Caminaba sobre las rocas. Su pequeño coche lo seguía como podía, cruzando los tributarios del Borealis río arriba por los vados. Aunque apenas se distinguía si uno se encontraba a más de diez metros de distancia, la floración estival mostraba un rico colorido, a su manera tan espectacular como el de una pluviselva. El suelo creado por generaciones de esas plantas era extremadamente delgado y ganaría grosor con lentitud. Y aumentarlo era complicado: el suelo que se esparcía en los cañones acababa en el mar del Norte, arrastrado por el viento, y los inviernos eran tan crudos sobre el terreno laminado que el suelo se convertía en parte del permafrost. Por eso dejaban que los fellfields siguieran su lento curso hacia la tundra y reservaban el suelo para zonas mas prometedoras en el sur, lo que no le parecía mal a Sax, porque dejaba un paisaje que muchos podrían disfrutar en los siglos venideros, el primer areobioma, desnudo y extraterrestre.
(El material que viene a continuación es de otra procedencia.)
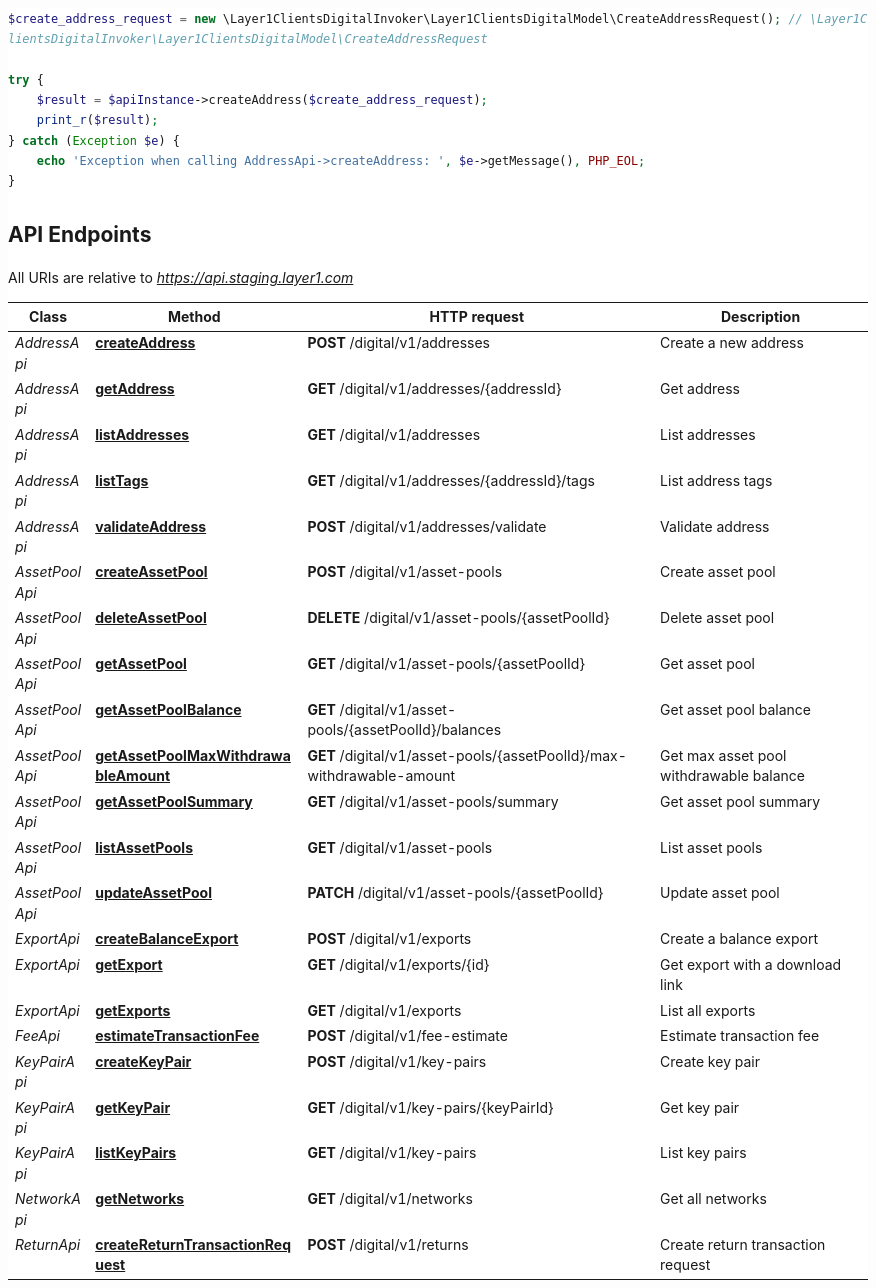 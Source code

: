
 ```php
$create_address_request = new \Layer1ClientsDigitalInvoker\Layer1ClientsDigitalModel\CreateAddressRequest(); // \Layer1ClientsDigitalInvoker\Layer1ClientsDigitalModel\CreateAddressRequest

try {
    $result = $apiInstance->createAddress($create_address_request);
    print_r($result);
} catch (Exception $e) {
    echo 'Exception when calling AddressApi->createAddress: ', $e->getMessage(), PHP_EOL;
}

```

## API Endpoints

All URIs are relative to *https://api.staging.layer1.com*

Class | Method | HTTP request | Description
------------ | ------------- | ------------- | -------------
*AddressApi* | [**createAddress**](docs/Api/AddressApi.md#createaddress) | **POST** /digital/v1/addresses | Create a new address
*AddressApi* | [**getAddress**](docs/Api/AddressApi.md#getaddress) | **GET** /digital/v1/addresses/{addressId} | Get address
*AddressApi* | [**listAddresses**](docs/Api/AddressApi.md#listaddresses) | **GET** /digital/v1/addresses | List addresses
*AddressApi* | [**listTags**](docs/Api/AddressApi.md#listtags) | **GET** /digital/v1/addresses/{addressId}/tags | List address tags
*AddressApi* | [**validateAddress**](docs/Api/AddressApi.md#validateaddress) | **POST** /digital/v1/addresses/validate | Validate address
*AssetPoolApi* | [**createAssetPool**](docs/Api/AssetPoolApi.md#createassetpool) | **POST** /digital/v1/asset-pools | Create asset pool
*AssetPoolApi* | [**deleteAssetPool**](docs/Api/AssetPoolApi.md#deleteassetpool) | **DELETE** /digital/v1/asset-pools/{assetPoolId} | Delete asset pool
*AssetPoolApi* | [**getAssetPool**](docs/Api/AssetPoolApi.md#getassetpool) | **GET** /digital/v1/asset-pools/{assetPoolId} | Get asset pool
*AssetPoolApi* | [**getAssetPoolBalance**](docs/Api/AssetPoolApi.md#getassetpoolbalance) | **GET** /digital/v1/asset-pools/{assetPoolId}/balances | Get asset pool balance
*AssetPoolApi* | [**getAssetPoolMaxWithdrawableAmount**](docs/Api/AssetPoolApi.md#getassetpoolmaxwithdrawableamount) | **GET** /digital/v1/asset-pools/{assetPoolId}/max-withdrawable-amount | Get max asset pool withdrawable balance
*AssetPoolApi* | [**getAssetPoolSummary**](docs/Api/AssetPoolApi.md#getassetpoolsummary) | **GET** /digital/v1/asset-pools/summary | Get asset pool summary
*AssetPoolApi* | [**listAssetPools**](docs/Api/AssetPoolApi.md#listassetpools) | **GET** /digital/v1/asset-pools | List asset pools
*AssetPoolApi* | [**updateAssetPool**](docs/Api/AssetPoolApi.md#updateassetpool) | **PATCH** /digital/v1/asset-pools/{assetPoolId} | Update asset pool
*ExportApi* | [**createBalanceExport**](docs/Api/ExportApi.md#createbalanceexport) | **POST** /digital/v1/exports | Create a balance export
*ExportApi* | [**getExport**](docs/Api/ExportApi.md#getexport) | **GET** /digital/v1/exports/{id} | Get export with a download link
*ExportApi* | [**getExports**](docs/Api/ExportApi.md#getexports) | **GET** /digital/v1/exports | List all exports
*FeeApi* | [**estimateTransactionFee**](docs/Api/FeeApi.md#estimatetransactionfee) | **POST** /digital/v1/fee-estimate | Estimate transaction fee
*KeyPairApi* | [**createKeyPair**](docs/Api/KeyPairApi.md#createkeypair) | **POST** /digital/v1/key-pairs | Create key pair
*KeyPairApi* | [**getKeyPair**](docs/Api/KeyPairApi.md#getkeypair) | **GET** /digital/v1/key-pairs/{keyPairId} | Get key pair
*KeyPairApi* | [**listKeyPairs**](docs/Api/KeyPairApi.md#listkeypairs) | **GET** /digital/v1/key-pairs | List key pairs
*NetworkApi* | [**getNetworks**](docs/Api/NetworkApi.md#getnetworks) | **GET** /digital/v1/networks | Get all networks
*ReturnApi* | [**createReturnTransactionRequest**](docs/Api/ReturnApi.md#createreturntransactionrequest) | **POST** /digital/v1/returns | Create return transaction request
Avanzando con dificultad sobre las piedras, alerta para no pisar ninguna planta, Sax se desvió hacia el coche, ahora fuera de su campo de visión, hacia la derecha. El sol estaba a la misma altura que durante el resto del día, y lejos del angosto y profundo nuevo Chasma Borealis, que nacía en la base del antiguo, era difícil orientarse; el norte podía estar en cualquier punto del arco de 180 grados «a su espalda». Y no era conveniente acercarse al mar del Norte, en algún punto delante de él, porque los osos polares medraban bien en ese litoral gracias a las colonias de focas.